TASK TO COMPLETE
Starting at the line below holding "- Electron: Destkop app" and stopping at the line holding "- run the django", print every line exactly, both ends included, and leave the rest out.

Stored data entries:
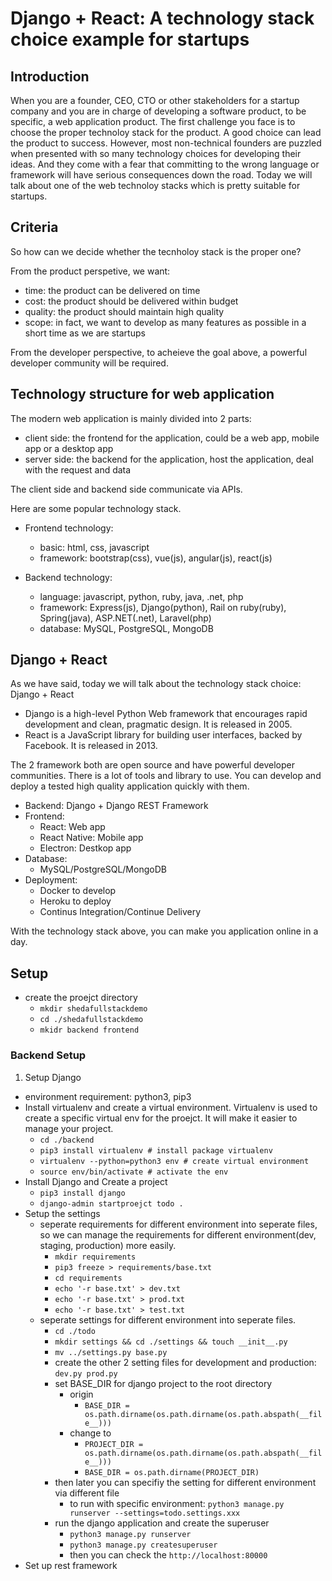 # Django + React: A technology stack choice example for startups

## Introduction

When you are a founder, CEO, CTO or other stakeholders for a startup company and you are in charge of developing a software product, to be specific, a web application product. The first challenge you face is to choose the proper technoloy stack for the product. A good choice can lead the product to success. However, most non-technical founders are puzzled when presented with so many technology choices for developing their ideas. And they come with a fear that committing to the wrong language or framework will have serious consequences down the road.
Today we will talk about one of the web technoloy stacks which is pretty suitable for startups.

## Criteria

So how can we decide whether the tecnholoy stack is the proper one?

From the product perspetive, we want:

- time: the product can be delivered on time
- cost: the product should be delivered within budget
- quality: the product should maintain high quality
- scope: in fact, we want to develop as many features as possible in a short time as we are startups

From the developer perspective, to acheieve the goal above, a powerful developer community will be required.

## Technology structure for web application

The modern web application is mainly divided into 2 parts:

- client side: the frontend for the application, could be a web app, mobile app or a desktop app
- server side: the backend for the application, host the application, deal with the request and data

The client side and backend side communicate via APIs.

Here are some popular technology stack.

- Frontend technology:
  - basic: html, css, javascript
  - framework: bootstrap(css), vue(js), angular(js), react(js)

- Backend technology:
  - language: javascript, python, ruby, java, .net, php
  - framework: Express(js), Django(python), Rail on ruby(ruby), Spring(java), ASP.NET(.net), Laravel(php)
  - database: MySQL, PostgreSQL, MongoDB

## Django + React

As we have said, today we will talk about the technology stack choice: Django + React

- Django is a high-level Python Web framework that encourages rapid development and clean, pragmatic design. It is released in 2005.
- React is a JavaScript library for building user interfaces, backed by Facebook. It is released in 2013.

The 2 framework both are open source and have powerful developer communities. There is a lot of tools and library to use. You can develop and deploy a tested high quality application quickly with them.

- Backend: Django + Django REST Framework
- Frontend:
  - React: Web app
  - React Native: Mobile app
  - Electron: Destkop app
- Database:
  - MySQL/PostgreSQL/MongoDB
- Deployment:
  - Docker to develop
  - Heroku to deploy
  - Continus Integration/Continue Delivery

With the technology stack above, you can make you application online in a day.

## Setup

- create the proejct directory
  - `mkdir shedafullstackdemo`
  - `cd ./shedafullstackdemo`
  - `mkidr backend frontend`

### Backend Setup

1. Setup Django
- environment requirement: python3, pip3
- Install virtualenv and create a virtual environment. Virtualenv is used to create a specific virtual env for the proejct. It will make it easier to manage your project.
  - `cd ./backend`
  - `pip3 install virtualenv # install package virtualenv`
  - `virtualenv --python=python3 env # create virtual environment`
  - `source env/bin/activate # activate the env`
- Install Django and Create a project
  - `pip3 install django`
  - `django-admin startproejct todo .`
- Setup the settings
  - seperate requirements for different environment into seperate files, so we can manage the requirements for different environment(dev, staging, production) more easily.
    - `mkdir requirements`
    - `pip3 freeze > requirements/base.txt`
    - `cd requirements`
    - `echo '-r base.txt' > dev.txt`
    - `echo '-r base.txt' > prod.txt`
    - `echo '-r base.txt' > test.txt`
  - seperate settings for different environment into seperate files.
    - `cd ./todo`
    - `mkdir settings && cd ./settings && touch __init__.py`
    - `mv ../settings.py base.py`
    - create the other 2 setting files for development and production: `dev.py prod.py`
    - set BASE_DIR for django project to the root directory
      - origin
        - `BASE_DIR = os.path.dirname(os.path.dirname(os.path.abspath(__file__)))`
      - change to
        - `PROJECT_DIR = os.path.dirname(os.path.dirname(os.path.abspath(__file__)))`
        - `BASE_DIR = os.path.dirname(PROJECT_DIR)`
    - then later you can specifiy the setting for different environment via different file
      - to run with specific environment: `python3 manage.py runserver --settings=todo.settings.xxx`
    - run the django application and create the superuser
      - `python3 manage.py runserver`
      - `python3 manage.py createsuperuser`
      - then you can check the `http://localhost:80000`
- Set up rest framework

SOLUTION TO THIS EXERCISE
  - Electron: Destkop app
- Database:
  - MySQL/PostgreSQL/MongoDB
- Deployment:
  - Docker to develop
  - Heroku to deploy
  - Continus Integration/Continue Delivery

With the technology stack above, you can make you application online in a day.

## Setup

- create the proejct directory
  - `mkdir shedafullstackdemo`
  - `cd ./shedafullstackdemo`
  - `mkidr backend frontend`

### Backend Setup

1. Setup Django
- environment requirement: python3, pip3
- Install virtualenv and create a virtual environment. Virtualenv is used to create a specific virtual env for the proejct. It will make it easier to manage your project.
  - `cd ./backend`
  - `pip3 install virtualenv # install package virtualenv`
  - `virtualenv --python=python3 env # create virtual environment`
  - `source env/bin/activate # activate the env`
- Install Django and Create a project
  - `pip3 install django`
  - `django-admin startproejct todo .`
- Setup the settings
  - seperate requirements for different environment into seperate files, so we can manage the requirements for different environment(dev, staging, production) more easily.
    - `mkdir requirements`
    - `pip3 freeze > requirements/base.txt`
    - `cd requirements`
    - `echo '-r base.txt' > dev.txt`
    - `echo '-r base.txt' > prod.txt`
    - `echo '-r base.txt' > test.txt`
  - seperate settings for different environment into seperate files.
    - `cd ./todo`
    - `mkdir settings && cd ./settings && touch __init__.py`
    - `mv ../settings.py base.py`
    - create the other 2 setting files for development and production: `dev.py prod.py`
    - set BASE_DIR for django project to the root directory
      - origin
        - `BASE_DIR = os.path.dirname(os.path.dirname(os.path.abspath(__file__)))`
      - change to
        - `PROJECT_DIR = os.path.dirname(os.path.dirname(os.path.abspath(__file__)))`
        - `BASE_DIR = os.path.dirname(PROJECT_DIR)`
    - then later you can specifiy the setting for different environment via different file
      - to run with specific environment: `python3 manage.py runserver --settings=todo.settings.xxx`
    - run the django application and create the superuser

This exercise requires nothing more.